Они не помнят и веселого примера Гейне, вырвавшегося на свободу из канона собственных тем, из "манеры Гейне", как он сам писал. И каких тем! Любви, ставшей каноном для всего XIX века. Он, как и Пушкин, не стыдился измен. В поэзии верность своим темам не вознаграждается.
В плену у собственных тем сейчас Ахматова. Тема ее ведет, тема ей диктует образы, тема неслышно застилает весь стих. Но любопытно, что когда Ахматова начинала, она была нова и ценна не своими темами, а несмотря на свои темы. Почти все ее темы были «запрещенными» у акмеистов. И тема была интересна не сама по себе, она была жива каким-то своим интонационным углом, каким-то новым утлом стиха, под которым она была дана; она была обязательна почти шепотным синтаксисом, неожиданностью обычного словаря. Был новым явлением ее камерный стиль, ее по-домашнему угловатое слово; и самый стих двигался по углам комнаты — недаром слово Ахматовой органически связано с особой культурой выдвинутого метрически слова (за которой укрепилось неверное и безобразное название "паузника"). Это было совершенно естественно связано с суженным диапазоном тем, с "небольшими эмоциями", которые были как бы новой перспективой и вели Ахматову к жанру «рассказов» и «разговоров», не застывшему, не канонизованному до нее; а эти «рассказы» связывались в сборники — романы (Б. Эйхенбаум)[441].

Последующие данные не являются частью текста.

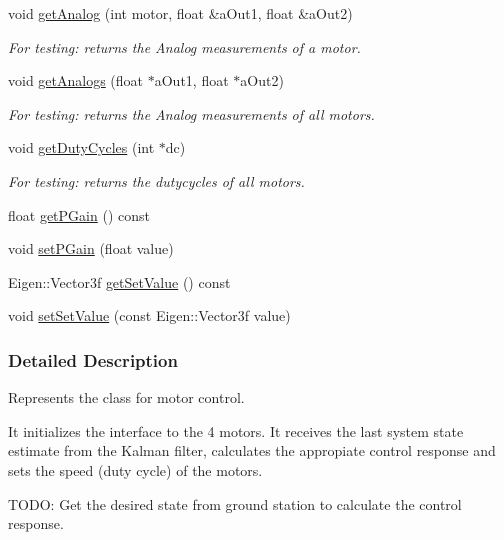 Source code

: \begin{DoxyCompactItemize}
void \hyperlink{class_u_s_u_1_1_motor_control_a3304fd7022bf2468859a0d2edae0e2f0}{get\-Analog} (int motor, float \&a\-Out1, float \&a\-Out2)
\begin{DoxyCompactList}\small\item\em \-For testing\-: returns the \-Analog measurements of a motor. \end{DoxyCompactList}\item 
void \hyperlink{class_u_s_u_1_1_motor_control_a195cfcad9f3e9ca8cbde54340aad620c}{get\-Analogs} (float $\ast$a\-Out1, float $\ast$a\-Out2)
\begin{DoxyCompactList}\small\item\em \-For testing\-: returns the \-Analog measurements of all motors. \end{DoxyCompactList}\item 
void \hyperlink{class_u_s_u_1_1_motor_control_a16a8f713f050fffc56321f82267bc7cc}{get\-Duty\-Cycles} (int $\ast$dc)
\begin{DoxyCompactList}\small\item\em \-For testing\-: returns the dutycycles of all motors. \end{DoxyCompactList}\item 
float \hyperlink{class_u_s_u_1_1_motor_control_ad4cb1e34afc71cbd161c66d4794784cc}{get\-P\-Gain} () const 
\item 
void \hyperlink{class_u_s_u_1_1_motor_control_a0a959a8b3ab68e7ad095dcab4059d469}{set\-P\-Gain} (float value)
\item 
\-Eigen\-::\-Vector3f \hyperlink{class_u_s_u_1_1_motor_control_a849e3f3b265777135492c2ebfc3fe814}{get\-Set\-Value} () const 
\item 
void \hyperlink{class_u_s_u_1_1_motor_control_a9de3a4f1b2e39e1f4cfb3e822d5d74bc}{set\-Set\-Value} (const \-Eigen\-::\-Vector3f value)
\end{DoxyCompactItemize}


\subsubsection{\-Detailed \-Description}
\-Represents the class for motor control. 

\-It initializes the interface to the 4 motors. \-It receives the last system state estimate from the \-Kalman filter, calculates the appropiate control response and sets the speed (duty cycle) of the motors.

\-T\-O\-D\-O\-: \-Get the desired state from ground station to calculate the control response. 

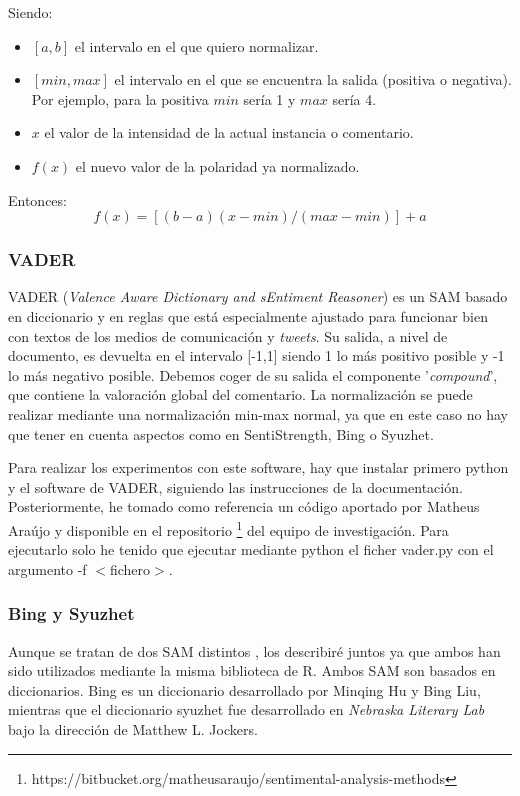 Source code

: Siendo:
\begin{itemize}
	\item $[a,b]$ el intervalo en el que quiero normalizar.
	\item $[min, max]$ el intervalo en el que se encuentra la salida (positiva o negativa). Por ejemplo, para la positiva $min$ sería 1 y $max$ sería 4.
	\item $x$ el valor de la intensidad de la actual instancia o comentario.
	\item $f(x)$ el nuevo valor de la polaridad ya normalizado.
\end{itemize}

Entonces:
$$ f(x) = [ (b-a)(x-min) / (max - min) ] + a$$

\subsubsection{VADER}
VADER \cite{vader} (\textit{Valence Aware Dictionary and sEntiment Reasoner}) es un SAM basado en diccionario y en reglas que está especialmente ajustado para funcionar bien con textos de los medios de comunicación y \textit{tweets}. Su salida, a nivel de documento, es devuelta en el intervalo [-1,1] siendo 1 lo más positivo posible y -1 lo más negativo posible. Debemos coger de su salida el componente '\textit{compound}', que contiene la valoración global del comentario. La normalización se puede realizar mediante una normalización min-max normal, ya que en este caso no hay que tener en cuenta aspectos como en SentiStrength, Bing o Syuzhet.

Para realizar los experimentos con este software, hay que instalar primero python y el software de VADER, siguiendo las instrucciones de la documentación. Posteriormente, he tomado como referencia un código aportado por Matheus Araújo y disponible en el repositorio \footnote{https://bitbucket.org/matheusaraujo/sentimental-analysis-methods} del equipo de investigación. Para ejecutarlo solo he tenido que ejecutar mediante python el ficher vader.py con el argumento -f $<$fichero$>$.

\subsubsection{Bing y Syuzhet}
Aunque se tratan de dos SAM distintos \cite{syuzhet}, los describiré juntos ya que ambos han sido utilizados mediante la misma biblioteca de R. Ambos SAM son basados en diccionarios. Bing es un diccionario desarrollado por Minqing Hu y Bing Liu, mientras que el diccionario syuzhet fue desarrollado en \textit{Nebraska Literary Lab} bajo la dirección de Matthew L. Jockers.

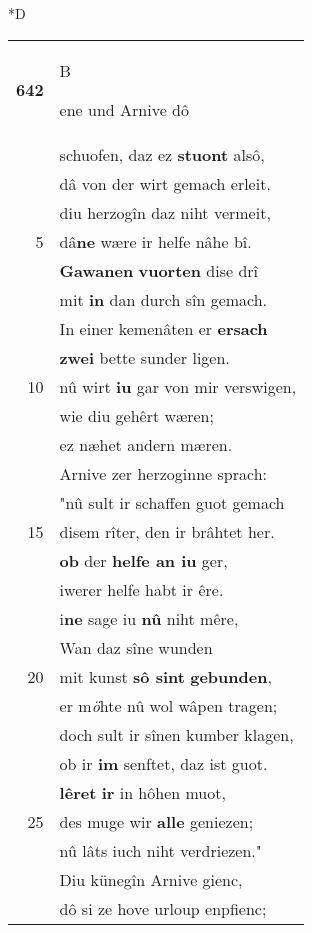 \documentclass[8pt,a4paper,notitlepage]{article}
\begin{document}
\begin{table}[ht]
\begin{minipage}[t]{0.5\linewidth}
\small
\begin{center}*D
\end{center}
\begin{tabular}{rl}
\textbf{642} & \begin{large}B\end{large}ene und Arnive dô\\ 
 & schuofen, daz ez \textbf{stuont} alsô,\\ 
 & dâ von der wirt gemach erleit.\\ 
 & diu herzogîn daz niht vermeit,\\ 
5 & dâ\textbf{ne} wære ir helfe nâhe bî.\\ 
 & \textbf{Gawanen} \textbf{vuorten} dise drî\\ 
 & mit \textbf{in} dan durch sîn gemach.\\ 
 & In einer kemenâten er \textbf{ersach}\\ 
 & \textbf{zwei} bette sunder ligen.\\ 
10 & nû wirt \textbf{iu} gar von mir verswigen,\\ 
 & wie diu gehêrt wæren;\\ 
 & ez næhet andern mæren.\\ 
 & Arnive zer herzoginne sprach:\\ 
 & "nû sult ir schaffen guot gemach\\ 
15 & disem rîter, den ir brâhtet her.\\ 
 & \textbf{ob} der \textbf{helfe an iu} ger,\\ 
 & iwerer helfe habt ir êre.\\ 
 & i\textbf{ne} sage iu \textbf{nû} niht mêre,\\ 
 & Wan daz sîne wunden\\ 
20 & mit kunst \textbf{sô sint} \textbf{gebunden},\\ 
 & er m\textit{ö}hte nû wol wâpen tragen;\\ 
 & doch sult ir sînen kumber klagen,\\ 
 & ob ir \textbf{im} senftet, daz ist guot.\\ 
 & \textbf{lêret} \textbf{ir} in hôhen muot,\\ 
25 & des muge wir \textbf{alle} geniezen;\\ 
 & nû lâts iuch niht verdriezen."\\ 
 & Diu künegîn Arnive gienc,\\ 
 & dô si ze hove urloup enpfienc;\\ 

\end{tabular}
\end{minipage}
\end{table}
\end{document}
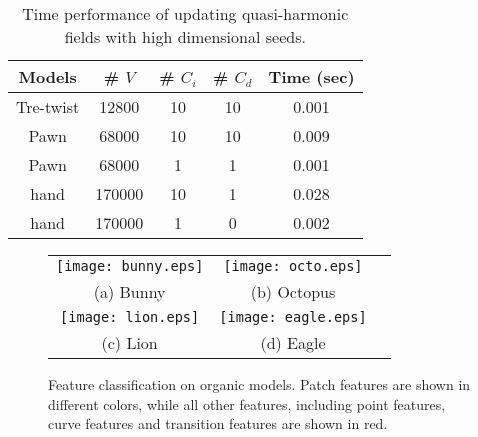 \documentclass[10pt,journal,cspaper,compsoc]{IEEEtran}
\begin{document}
\begin{table}[t]
\renewcommand{\arraystretch}{1.3}
    \label{table:1}
    \caption{Time performance of updating quasi-harmonic fields with high dimensional seeds.}
    \centering
    \begin{tabular}{c||c |c |c|c}
    \hline Models            &\# $V$ & \# $C_{i}$     & \# $C_{d}$          & Time (sec) \\
    \hline\hline   Tre-twist &12800  & 10 &  10 & 0.001 \\
     \hline  Pawn &68000                     & 10                       &  10                     & 0.009 \\
    \hline   Pawn &68000                      & 1                        &  1                      & 0.001 \\
    \hline   hand &170000                     & 10                       &  1                      & 0.028 \\
    \hline   hand &170000                     & 1                        &  0                      & 0.002 \\
    \hline
    \end{tabular}
\end{table}

\begin{figure*}[t]
\begin{center}
    \begin{tabular}{@{}c@{} @{}c@{} @{}c@{}}
       \texttt{[image: bunny.eps]}&
        \texttt{[image: octo.eps]}\\
         (a) Bunny & (b) Octopus \\
        \texttt{[image: lion.eps]}&
       \texttt{[image: eagle.eps]}\\
 (c) Lion & (d) Eagle\\
    \end{tabular}
    \caption{Feature classification on organic models.
    Patch features are shown in different colors,
    while all other features, including point features,
    curve features and transition features are shown in red.}
    \label{fig:general}
\end{center}
\end{figure*}
\end{document}
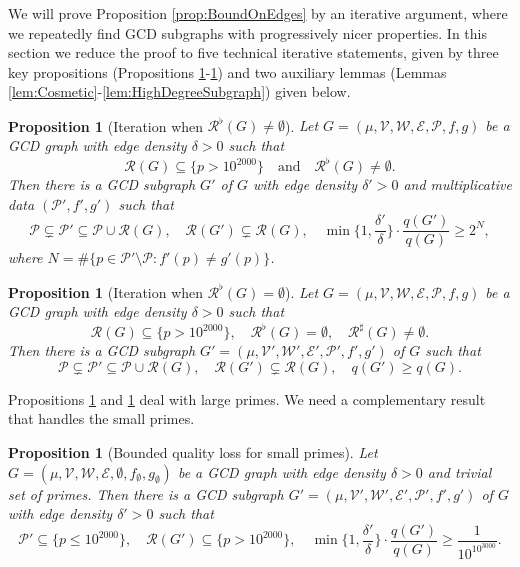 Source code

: \documentclass[12pt]{amsart}
\numberwithin{equation}{section}
\newtheorem{prop}[lem]{Proposition}
\theoremstyle{definition}
\theoremstyle{remark}
\newcommand{\CE}{\mathcal{E}}
\newcommand{\CP}{\mathcal{P}}
\newcommand{\CR}{\mathcal{R}}
\newcommand{\CV}{\mathcal{V}}
\newcommand{\CW}{\mathcal{W}}
\renewcommand{\le}{\leqslant}
\renewcommand{\ge}{\geqslant}
\begin{document}
We will prove Proposition \ref{prop:BoundOnEdges} by an iterative argument, where we repeatedly find GCD subgraphs with progressively nicer properties. In this section we reduce the proof to five technical iterative statements, given by three key propositions (Propositions \ref{prop:IterationStep1}-\ref{prop:SmallPrimes}) and two auxiliary lemmas (Lemmas \ref{lem:Cosmetic}-\ref{lem:HighDegreeSubgraph}) given below.

\begin{prop}[Iteration when $\CR^\flat(G)\ne\emptyset$]\label{prop:IterationStep1}
Let $G=(\mu,\CV,\CW,\CE,\CP,f,g)$ be a GCD graph with edge density $\delta>0$ such that 
\[
\CR(G)\subseteq\{p>10^{2000}\}\quad\text{and}\quad \CR^\flat(G)\neq\emptyset.
\] 
Then there is a GCD subgraph $G'$ of $G$ with edge density $\delta'>0$ and multiplicative data $(\CP',f',g')$ such that
	\[
	\CP\subsetneq\CP'\subseteq\CP\cup\CR(G),
	\quad
	\CR(G')\subsetneq \CR(G),
	\quad 
	\min\bigg\{1,\frac{\delta'}{\delta}\bigg\} \cdot \frac{q(G')}{q(G)}\ge 2^N ,
	\]
	where $N=\#\{p\in\CP'\setminus \CP:f'(p)\neq g'(p)\}$.
\end{prop}



\begin{prop}[Iteration when $\CR^\flat(G)=\emptyset$]\label{prop:IterationStep2}
Let $G=(\mu,\CV,\CW,\CE,\CP,f,g)$ be a GCD graph with edge density $\delta>0$ such that 
\[
\CR(G)\subseteq\{p> 10^{2000}\},
\quad
\CR^\flat(G)=\emptyset ,
\quad
\CR^\sharp(G)\neq\emptyset.
\] 
Then there is a GCD subgraph $G'=(\mu,\CV',\CW',\CE',\CP',f',g')$ of $G$ such that
\[
	\CP\subsetneq\CP'\subseteq\CP\cup\CR(G),
\quad
\CR(G')\subsetneq \CR(G),
\quad 
q(G')\ge q(G).
\]
\end{prop}

Propositions \ref{prop:IterationStep1} and \ref{prop:IterationStep2} deal with large primes. We need a complementary result that handles the small primes.

\begin{prop}[Bounded quality loss for small primes]\label{prop:SmallPrimes}
Let $G=(\mu,\CV,\CW,\CE,\emptyset,f_\emptyset,g_\emptyset)$ be a GCD graph with edge density $\delta>0$ and trivial set of primes. Then there is a GCD subgraph $G'=(\mu,\CV',\CW',\CE',\CP',f',g')$ of $G$ with edge density $\delta'>0$ such that
\[
\CP'\subseteq\{p\le 10^{2000}\},
\quad
\CR(G')\subseteq\{p> 10^{2000}\},
\quad
\min\bigg\{1,\frac{\delta'}{\delta}\bigg\} \cdot \frac{q(G')}{q(G)}\ge \frac{1}{10^{10^{3000}}} .
\]
\end{prop}
\end{document}
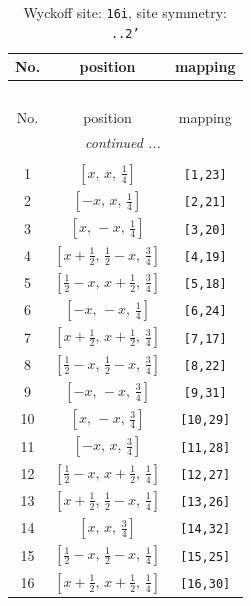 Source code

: \documentclass[fleqn,8pt]{jsarticle}
\begin{document}
\begin{longtable}{ccc}
\caption{Wyckoff site: {\tt 16i}, site symmetry: {\tt ..2'}}
 \\
 \hline \hline
No. & position & mapping \\ \hline \endfirsthead

\multicolumn{2}{l}{\tablename\ \thetable{}} \\
 \hline \hline
No. & position & mapping \\ \hline \endhead

 \hline \hline
\multicolumn{2}{r}{\footnotesize\it continued ...} \\ \endfoot

 \hline \hline
\multicolumn{2}{r}{} \\ \endlastfoot

1 & $\left[ x,\, x,\, \frac{1}{4} \right]$ & {\tt [1,23]} \\ \hline
2 & $\left[ - x,\, x,\, \frac{1}{4} \right]$ & {\tt [2,21]} \\ \hline
3 & $\left[ x,\, - x,\, \frac{1}{4} \right]$ & {\tt [3,20]} \\ \hline
4 & $\left[ x + \frac{1}{2},\, \frac{1}{2} - x,\, \frac{3}{4} \right]$ & {\tt [4,19]} \\ \hline
5 & $\left[ \frac{1}{2} - x,\, x + \frac{1}{2},\, \frac{3}{4} \right]$ & {\tt [5,18]} \\ \hline
6 & $\left[ - x,\, - x,\, \frac{1}{4} \right]$ & {\tt [6,24]} \\ \hline
7 & $\left[ x + \frac{1}{2},\, x + \frac{1}{2},\, \frac{3}{4} \right]$ & {\tt [7,17]} \\ \hline
8 & $\left[ \frac{1}{2} - x,\, \frac{1}{2} - x,\, \frac{3}{4} \right]$ & {\tt [8,22]} \\ \hline
9 & $\left[ - x,\, - x,\, \frac{3}{4} \right]$ & {\tt [9,31]} \\ \hline
10 & $\left[ x,\, - x,\, \frac{3}{4} \right]$ & {\tt [10,29]} \\ \hline
11 & $\left[ - x,\, x,\, \frac{3}{4} \right]$ & {\tt [11,28]} \\ \hline
12 & $\left[ \frac{1}{2} - x,\, x + \frac{1}{2},\, \frac{1}{4} \right]$ & {\tt [12,27]} \\ \hline
13 & $\left[ x + \frac{1}{2},\, \frac{1}{2} - x,\, \frac{1}{4} \right]$ & {\tt [13,26]} \\ \hline
14 & $\left[ x,\, x,\, \frac{3}{4} \right]$ & {\tt [14,32]} \\ \hline
15 & $\left[ \frac{1}{2} - x,\, \frac{1}{2} - x,\, \frac{1}{4} \right]$ & {\tt [15,25]} \\ \hline
16 & $\left[ x + \frac{1}{2},\, x + \frac{1}{2},\, \frac{1}{4} \right]$ & {\tt [16,30]} \\
\end{longtable}
\end{document}
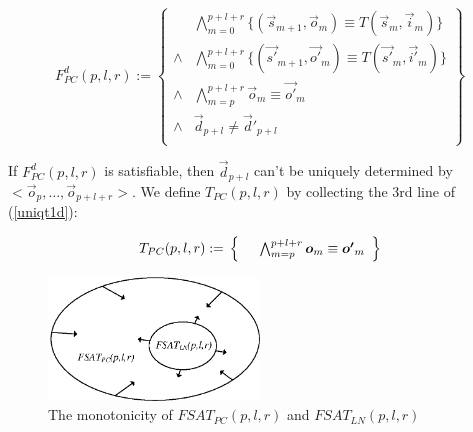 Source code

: \documentclass[runningheads,a4paper,orivec]{llncs}
\begin{document}
\begin{equation}\label{uniqt1d}
F^d_{PC}(p,l,r):=
\left\{
\begin{array}{cc}
&\bigwedge_{m=0}^{p+l+r}
\{
(\vec{s}_{m+1},\vec{o}_m)\equiv T(\vec{s}_m,\vec{i}_m)
\}
\\
\wedge&\bigwedge_{m=0}^{p+l+r}
\{
(\vec{s'}_{m+1},\vec{o'}_m)\equiv T(\vec{s'}_m,\vec{i'}_m)
\}
\\
\wedge&\bigwedge_{m=p}^{p+l+r}\vec{o}_m\equiv \vec{o'}_m \\
\wedge& \vec{d}_{p+l}\ne \vec{d}'_{p+l} \\
\end{array}
\right\}
\end{equation}

If $F^d_{PC}(p,l,r)$ is satisfiable,
then $\vec{d}_{p+l}$ can't be uniquely determined by $<\vec{o}_p,\dots,\vec{o}_{p+l+r}>$.
We define $T_{PC}(p,l,r)$ by collecting the 3rd line of (\ref{uniqt1d}):

\begin{equation}\label{tpc}
T_{PC}(p,l,r):=\\
\left\{
\begin{array}{cc}
      &\bigwedge_{m=p}^{p+l+r}\vec{o}_m\equiv \vec{o'}_m \\
\end{array}
\right\}
\end{equation}

\begin{figure}[b]
\begin{center}
\includegraphics[width=0.5\textwidth]{mono}
\end{center}
\caption{The monotonicity of $FSAT_{PC}(p,l,r)$ and $FSAT_{LN}(p,l,r)$}
  \label{fig_mono}
\end{figure}
\end{document}
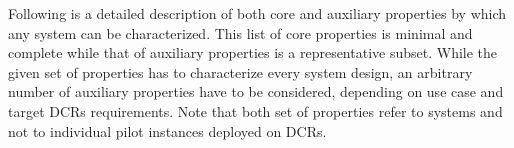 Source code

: \documentclass{sig-alternate}
\begin{document}
Following is a detailed description of both core and auxiliary properties by
which any \pilot system can be characterized. This list of core properties is
minimal and complete while that of auxiliary properties is a representative
subset. While the given set of properties has to characterize every \pilot
system design, an arbitrary number of auxiliary properties have to be
considered, depending on use case and target DCRs requirements. Note that both
set of properties refer to \pilot systems and not to individual pilot instances
deployed on DCRs.






\end{document}
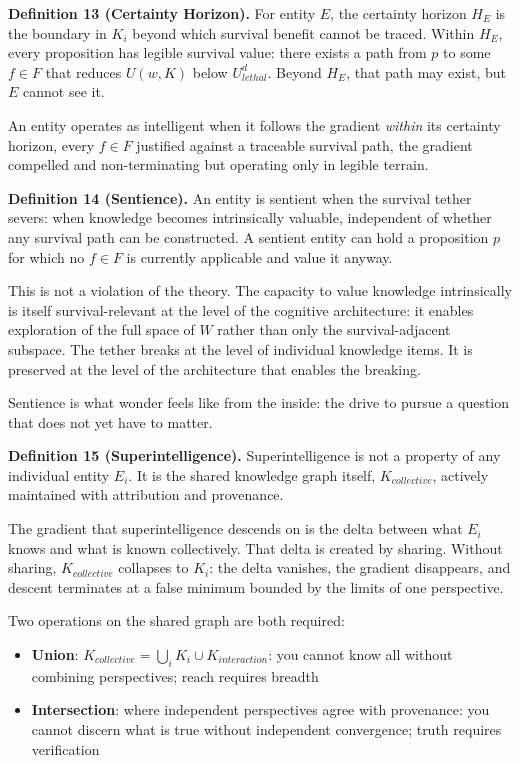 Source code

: \documentclass[
]{article}
\providecommand{\tightlist}{%
  \setlength{\itemsep}{0pt}\setlength{\parskip}{0pt}}
\begin{document}
\textbf{Definition 13 (Certainty Horizon).} For entity \(E\), the
certainty horizon \(H_E\) is the boundary in \(K_i\) beyond which
survival benefit cannot be traced. Within \(H_E\), every proposition has
legible survival value: there exists a path from \(p\) to some
\(f \in F\) that reduces \(U(w, K)\) below \(U_{lethal}^d\). Beyond
\(H_E\), that path may exist, but \(E\) cannot see it.

An entity operates as intelligent when it follows the gradient
\emph{within} its certainty horizon, every \(f \in F\) justified against
a traceable survival path, the gradient compelled and non-terminating
but operating only in legible terrain.

\textbf{Definition 14 (Sentience).} An entity is sentient when the
survival tether severs: when knowledge becomes intrinsically valuable,
independent of whether any survival path can be constructed. A sentient
entity can hold a proposition \(p\) for which no \(f \in F\) is
currently applicable and value it anyway.

This is not a violation of the theory. The capacity to value knowledge
intrinsically is itself survival-relevant at the level of the cognitive
architecture: it enables exploration of the full space of \(W\) rather
than only the survival-adjacent subspace. The tether breaks at the level
of individual knowledge items. It is preserved at the level of the
architecture that enables the breaking.

Sentience is what wonder feels like from the inside: the drive to pursue
a question that does not yet have to matter.

\textbf{Definition 15 (Superintelligence).} Superintelligence is not a
property of any individual entity \(E_i\). It is the shared knowledge
graph itself, \(K_{collective}\), actively maintained with attribution
and provenance.

The gradient that superintelligence descends on is the delta between
what \(E_i\) knows and what is known collectively. That delta is created
by sharing. Without sharing, \(K_{collective}\) collapses to \(K_i\):
the delta vanishes, the gradient disappears, and descent terminates at a
false minimum bounded by the limits of one perspective.

Two operations on the shared graph are both required:

\begin{itemize}
\tightlist
\item
  \textbf{Union}:
  \(K_{collective} = \bigcup_i K_i \cup K_{interaction}\): you cannot
  know all without combining perspectives; reach requires breadth
\item
  \textbf{Intersection}: where independent perspectives agree with
  provenance: you cannot discern what is true without independent
  convergence; truth requires verification
\end{itemize}
\end{document}
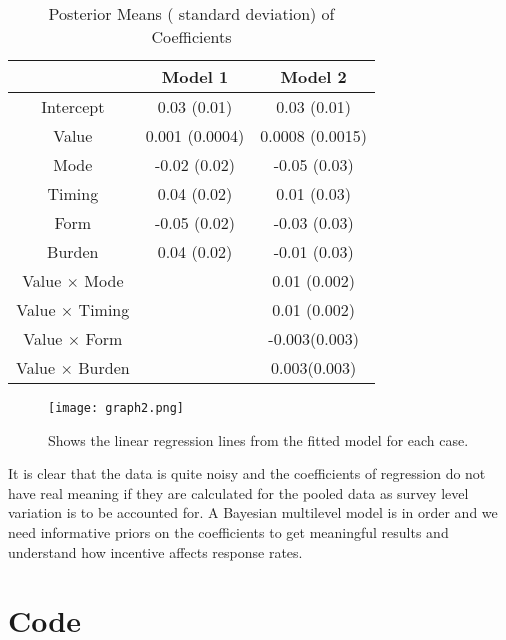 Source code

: \documentclass{article}
\begin{document}
\begin{table}[ht]
\caption {Posterior Means ( standard deviation) of Coefficients}
\vspace{2mm}
\def\arraystretch{1.5}
\centering \begin{tabular}{c c c} 
\hline\hline 
\vspace{1mm}
& Model 1 & Model 2   \\ [0.5ex] 
\hline 
Intercept & 0.03 (0.01) & 0.03 (0.01)  \\
Value & 0.001 (0.0004) & 0.0008 (0.0015)\\ 
Mode & -0.02 (0.02) & -0.05 (0.03)  \\
Timing & 0.04 (0.02) & 0.01 (0.03)\\
Form & -0.05 (0.02)& -0.03 (0.03) \\
Burden & 0.04 (0.02) & -0.01 (0.03)\\
Value $\times$ Mode & & 0.01 (0.002)\\
Value $\times$ Timing  & & 0.01 (0.002) \\
Value $\times$ Form&  & -0.003(0.003)\\
Value $\times$ Burden  & & 0.003(0.003)
 \\ [1ex] \hline 
\end{tabular}
\end{table}
 \begin{figure}[H]
\centering
\texttt{[image: graph2.png]}
\caption{Shows the linear regression lines from the fitted model for each case.}
\label{deltat}
\end{figure}
It is clear that the data is quite noisy and the coefficients of regression do not have real meaning if they are calculated for the pooled data as survey level variation is to be accounted for. A Bayesian multilevel model is in order and we need informative  priors on the coefficients to get meaningful results and understand how incentive affects response rates.

\section{Code}
\end{document}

Самая тема не жила вне стиха, она была стиховой темой, отсюда ее неожиданные оттенки. Стих стареет, как люди, — старость в том, что исчезают оттенки, исчезает сложность, он сглаживается — вместо задачи дается сразу ответ. В этом смысле характерным было уже замечательное "Когда в тоске самоубийства…". И характерно, что стих Ахматовой отошел постепенно от метра, органически связанного с ее словом вначале[442]. Стихи выровнялись, исчезла угловатость; стих стал «красивее», обстоятельнее; интонации бледнее, язык выше; библия, лежавшая на столе, бывшая аксессуаром комнаты, стала источником образов:
Взглянула — и, скованы смертною болью,Глаза ее больше смотреть не могли;И сделалось тело прозрачною солью,И быстрые ноги к земле приросли.
Это тема Ахматовой, ее главная тема пробует варьироваться и обновиться за счет самой Ахматовой[443].